Your task:
Every entry is to be copied exactly as written, and the pictures are to be skipped.

Data for analysis:
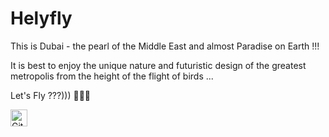 # Helyfly

This is Dubai - the pearl of the Middle East and almost Paradise on Earth !!!

It is best to enjoy the unique nature and futuristic design of the greatest metropolis from the height of the flight of birds ...

Let's Fly ???))) 🚁🚁🚁

<img alt="GitHub commit activity" src="https://img.shields.io/github/commit-activity/y/tamga05/Helyfly?style=flat-square" height="27">
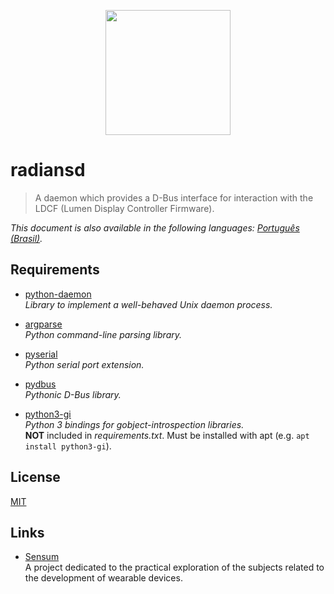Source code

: <p align="center">
  <img src="https://avatars2.githubusercontent.com/u/31752856"
       alt="" width="200" />
</p>

# radiansd

> A daemon which provides a D-Bus interface for interaction with the LDCF
  (Lumen Display Controller Firmware).

_This document is also available in the following languages:
[Português (Brasil)](README.pt-br.md)._

## Requirements

* [python-daemon](https://pypi.python.org/pypi/python-daemon/)  
  _Library to implement a well-behaved Unix daemon process._

* [argparse](https://pypi.python.org/pypi/argparse/)  
  _Python command-line parsing library._

* [pyserial](https://pypi.python.org/pypi/pyserial)  
  _Python serial port extension._

* [pydbus](https://pypi.python.org/pypi/pydbus)  
  _Pythonic D-Bus library._

* [python3-gi](https://packages.debian.org/stretch/python3-gi)  
  _Python 3 bindings for gobject-introspection libraries._  
  **NOT** included in _requirements.txt_. Must be installed with apt (e.g. 
  `apt install python3-gi`).

## License

[MIT](LICENSE)

## Links

* [Sensum](https://rapidlight.io/sensum/)  
  A project dedicated to the practical exploration of the subjects related to
  the development of wearable devices.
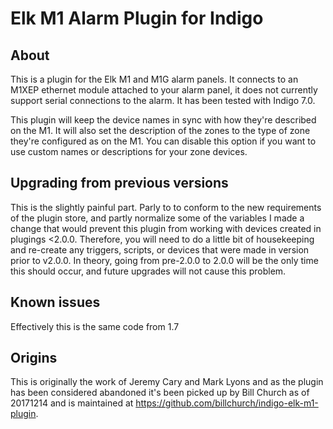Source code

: # Elk M1 Alarm Plugin for Indigo
## About

This is a plugin for the Elk M1 and M1G alarm panels. It connects to an M1XEP ethernet module attached to your alarm panel, it does not currently support serial connections to the alarm. It has been tested with Indigo 7.0.

This plugin will keep the device names in sync with how they're described on the M1. It will also set the description of the zones to the type of zone they're configured as on the M1. You can disable this option if you want to use custom names or descriptions for your zone devices.

## Upgrading from previous versions
This is the slightly painful part. Parly to to conform to the new requirements of the plugin store, and partly normalize some of the variables I made a change that would prevent this plugin from working with devices created in plugings <2.0.0. Therefore, you will need to do a little bit of housekeeping and re-create any triggers, scripts, or devices that were made in version prior to v2.0.0. In theory, going from pre-2.0.0 to 2.0.0 will be the only time this should occur, and future upgrades will not cause this problem.

## Known issues
Effectively this is the same code from 1.7

## Origins
This is originally the work of Jeremy Cary and Mark Lyons and as the plugin has been considered abandoned it's been picked up by Bill Church as of 20171214 and is maintained at https://github.com/billchurch/indigo-elk-m1-plugin.
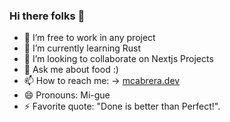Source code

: ### Hi there folks 👋

<!-- - 🤔 I’m looking for help with --> 

- 🔭 I’m free to work in any project
- 🌱 I’m currently learning Rust
- 👯 I’m looking to collaborate on Nextjs Projects
- 💬 Ask me about food :)
- 📫 How to reach me: -> [mcabrera.dev](http://mcabrera.dev)
- 😄 Pronouns: Mi-gue
- ⚡ Favorite quote: "Done is better than Perfect!".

Answer below:
 # Helyfly

This is Dubai - the pearl of the Middle East and almost Paradise on Earth !!!

It is best to enjoy the unique nature and futuristic design of the greatest metropolis from the height of the flight of birds ...

Let's Fly ???))) 🚁🚁🚁

<img alt="GitHub commit activity" src="https://img.shields.io/github/commit-activity/y/tamga05/Helyfly?style=flat-square" height="27">
Source code

: <p align="center">
  <img src="https://avatars2.githubusercontent.com/u/31752856"
       alt="" width="200" />
</p>

# radiansd

> A daemon which provides a D-Bus interface for interaction with the LDCF
  (Lumen Display Controller Firmware).

_This document is also available in the following languages:
[Português (Brasil)](README.pt-br.md)._

## Requirements

* [python-daemon](https://pypi.python.org/pypi/python-daemon/)  
  _Library to implement a well-behaved Unix daemon process._

* [argparse](https://pypi.python.org/pypi/argparse/)  
  _Python command-line parsing library._

* [pyserial](https://pypi.python.org/pypi/pyserial)  
  _Python serial port extension._

* [pydbus](https://pypi.python.org/pypi/pydbus)  
  _Pythonic D-Bus library._

* [python3-gi](https://packages.debian.org/stretch/python3-gi)  
  _Python 3 bindings for gobject-introspection libraries._  
  **NOT** included in _requirements.txt_. Must be installed with apt (e.g. 
  `apt install python3-gi`).

## License

[MIT](LICENSE)

## Links

* [Sensum](https://rapidlight.io/sensum/)  
  A project dedicated to the practical exploration of the subjects related to
  the development of wearable devices.
Source code

: # Elk M1 Alarm Plugin for Indigo
## About

This is a plugin for the Elk M1 and M1G alarm panels. It connects to an M1XEP ethernet module attached to your alarm panel, it does not currently support serial connections to the alarm. It has been tested with Indigo 7.0.

This plugin will keep the device names in sync with how they're described on the M1. It will also set the description of the zones to the type of zone they're configured as on the M1. You can disable this option if you want to use custom names or descriptions for your zone devices.

## Upgrading from previous versions
This is the slightly painful part. Parly to to conform to the new requirements of the plugin store, and partly normalize some of the variables I made a change that would prevent this plugin from working with devices created in plugings <2.0.0. Therefore, you will need to do a little bit of housekeeping and re-create any triggers, scripts, or devices that were made in version prior to v2.0.0. In theory, going from pre-2.0.0 to 2.0.0 will be the only time this should occur, and future upgrades will not cause this problem.

## Known issues
Effectively this is the same code from 1.7

## Origins
This is originally the work of Jeremy Cary and Mark Lyons and as the plugin has been considered abandoned it's been picked up by Bill Church as of 20171214 and is maintained at https://github.com/billchurch/indigo-elk-m1-plugin.
Source code

: ### Hi there folks 👋

<!-- - 🤔 I’m looking for help with --> 

- 🔭 I’m free to work in any project
- 🌱 I’m currently learning Rust
- 👯 I’m looking to collaborate on Nextjs Projects
- 💬 Ask me about food :)
- 📫 How to reach me: -> [mcabrera.dev](http://mcabrera.dev)
- 😄 Pronouns: Mi-gue
- ⚡ Favorite quote: "Done is better than Perfect!".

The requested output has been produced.